Grudzielanek, who signed a one-year, $1 million free agent deal as the replacement to departed second baseman Tony Womack, was just off the NL leaders with a .320 average along with three home runs and 17 RBIs. He's been a plus defensively, too.
"I think he's played very well," manager Tony La Russa said.
Grudzielanek, 34, still needs to satisfy the team, though, that he can stay on the field all season. He missed more than two months last season with the Cubs, sidelined by an Achilles heel injury, and he missed a month in 2003 with a broken hand.
"I don't really feel like it's a situation where they're worried about what I do on the field," Grudzielanek said. "I think it's more about health.
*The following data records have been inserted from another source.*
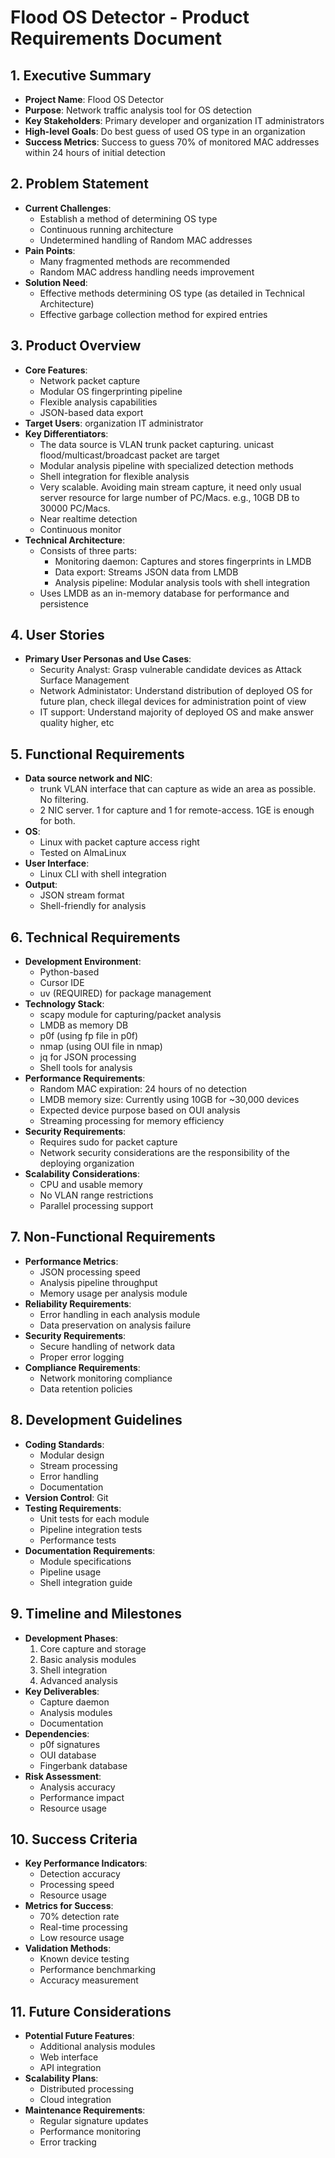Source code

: # Flood OS Detector - Product Requirements Document

## 1. Executive Summary
- **Project Name**: Flood OS Detector
- **Purpose**: Network traffic analysis tool for OS detection
- **Key Stakeholders**: Primary developer and organization IT administrators
- **High-level Goals**: Do best guess of used OS type in an organization
- **Success Metrics**: Success to guess 70% of monitored MAC addresses within 24 hours of initial detection

## 2. Problem Statement
- **Current Challenges**: 
  - Establish a method of determining OS type
  - Continuous running architecture
  - Undetermined handling of Random MAC addresses
- **Pain Points**: 
  - Many fragmented methods are recommended
  - Random MAC address handling needs improvement
- **Solution Need**: 
  - Effective methods determining OS type (as detailed in Technical Architecture)
  - Effective garbage collection method for expired entries

## 3. Product Overview
- **Core Features**:
  - Network packet capture
  - Modular OS fingerprinting pipeline
  - Flexible analysis capabilities
  - JSON-based data export
- **Target Users**: organization IT administrator
- **Key Differentiators**:
  - The data source is VLAN trunk packet capturing. unicast flood/multicast/broadcast packet are target
  - Modular analysis pipeline with specialized detection methods
  - Shell integration for flexible analysis
  - Very scalable. Avoiding main stream capture, it need only usual server resource for large number of PC/Macs. e.g., 10GB DB to 30000 PC/Macs.
  - Near realtime detection
  - Continuous monitor
- **Technical Architecture**:
  - Consists of three parts:
    - Monitoring daemon: Captures and stores fingerprints in LMDB
    - Data export: Streams JSON data from LMDB
    - Analysis pipeline: Modular analysis tools with shell integration
  - Uses LMDB as an in-memory database for performance and persistence

## 4. User Stories
- **Primary User Personas and Use Cases**:
  - Security Analyst: Grasp vulnerable candidate devices as Attack Surface Management
  - Network Administator: Understand distribution of deployed OS for future plan, check illegal devices for administration point of view
  - IT support: Understand majority of deployed OS and make answer quality higher, etc

## 5. Functional Requirements
- **Data source network and NIC**:
  - trunk VLAN interface that can capture as wide an area as possible. No filtering.
  - 2 NIC server. 1 for capture and 1 for remote-access. 1GE is enough for both.
- **OS**:
  - Linux with packet capture access right
  - Tested on AlmaLinux
- **User Interface**:
  - Linux CLI with shell integration
- **Output**:
  - JSON stream format
  - Shell-friendly for analysis

## 6. Technical Requirements
- **Development Environment**:
  - Python-based
  - Cursor IDE
  - uv (REQUIRED) for package management
- **Technology Stack**:
  - scapy module for capturing/packet analysis
  - LMDB as memory DB
  - p0f (using fp file in p0f)
  - nmap (using OUI file in nmap)
  - jq for JSON processing
  - Shell tools for analysis
- **Performance Requirements**:
  - Random MAC expiration: 24 hours of no detection
  - LMDB memory size: Currently using 10GB for ~30,000 devices
  - Expected device purpose based on OUI analysis
  - Streaming processing for memory efficiency
- **Security Requirements**:
  - Requires sudo for packet capture
  - Network security considerations are the responsibility of the deploying organization
- **Scalability Considerations**:
  - CPU and usable memory
  - No VLAN range restrictions
  - Parallel processing support

## 7. Non-Functional Requirements
- **Performance Metrics**: 
  - JSON processing speed
  - Analysis pipeline throughput
  - Memory usage per analysis module
- **Reliability Requirements**: 
  - Error handling in each analysis module
  - Data preservation on analysis failure
- **Security Requirements**: 
  - Secure handling of network data
  - Proper error logging
- **Compliance Requirements**: 
  - Network monitoring compliance
  - Data retention policies

## 8. Development Guidelines
- **Coding Standards**: 
  - Modular design
  - Stream processing
  - Error handling
  - Documentation
- **Version Control**: Git
- **Testing Requirements**: 
  - Unit tests for each module
  - Pipeline integration tests
  - Performance tests
- **Documentation Requirements**: 
  - Module specifications
  - Pipeline usage
  - Shell integration guide

## 9. Timeline and Milestones
- **Development Phases**: 
  1. Core capture and storage
  2. Basic analysis modules
  3. Shell integration
  4. Advanced analysis
- **Key Deliverables**: 
  - Capture daemon
  - Analysis modules
  - Documentation
- **Dependencies**: 
  - p0f signatures
  - OUI database
  - Fingerbank database
- **Risk Assessment**: 
  - Analysis accuracy
  - Performance impact
  - Resource usage

## 10. Success Criteria
- **Key Performance Indicators**: 
  - Detection accuracy
  - Processing speed
  - Resource usage
- **Metrics for Success**: 
  - 70% detection rate
  - Real-time processing
  - Low resource usage
- **Validation Methods**: 
  - Known device testing
  - Performance benchmarking
  - Accuracy measurement

## 11. Future Considerations
- **Potential Future Features**: 
  - Additional analysis modules
  - Web interface
  - API integration
- **Scalability Plans**: 
  - Distributed processing
  - Cloud integration
- **Maintenance Requirements**: 
  - Regular signature updates
  - Performance monitoring
  - Error tracking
"The last few years I've had fluke injuries and, knock on wood, the strained Achilles hasn't bothered me. Still, it's just one of those things where I need to have a healthy year for myself to set the table for next year."
Grudzielanek still doesn't know where the Achilles injury came from. The day after playing a 15-inning game in Atlanta on the fifth game of the season, he was suddenly hobbled.
"I woke up the next day and fell on my face," Grudzielanek said. "I didn't feel like it was a quick thing or a specific play or step."
Already, Grudzielanek has hit plenty of high notes. He became the first Cardinals player to hit for the cycle in nine years, doing it in his first four at-bats April 27 against the Brewers. He was tied for the NL lead with seven three-hit games, and tied his career best with four RBIs against the Mets on May 14.
Grudzielanek, who got his 1,500th career hit last week, was batting .368 in the Cardinals' 28 victories, and he's produced in five lineup spots. That includes leadoff when David Eckstein gets a day off.
Grudzielanek planned to take a constructive approach to his day off, taking infield to stay sharp in the field and studying tape to perhaps get a clue why he's been jumpy at the plate lately. In the two games prior to his slump, he was 5-for-8 with two RBIs.
Grudzielanek said he didn't want the day off, but said he guessed it was a good thing. "I want to be out there; the only way to get your way out of it is to hit your way out of it, and it's just a matter of getting comfortable again," he said.
La Russa thought Grudzielanek just needed a rest, period, regardless of his slump at the plate.
"He's in one of those spells where balls aren't dropping," La Russa said. "But he's sitting today because he's been playing a lot of baseball. He's making contact and he'll be in there tomorrow."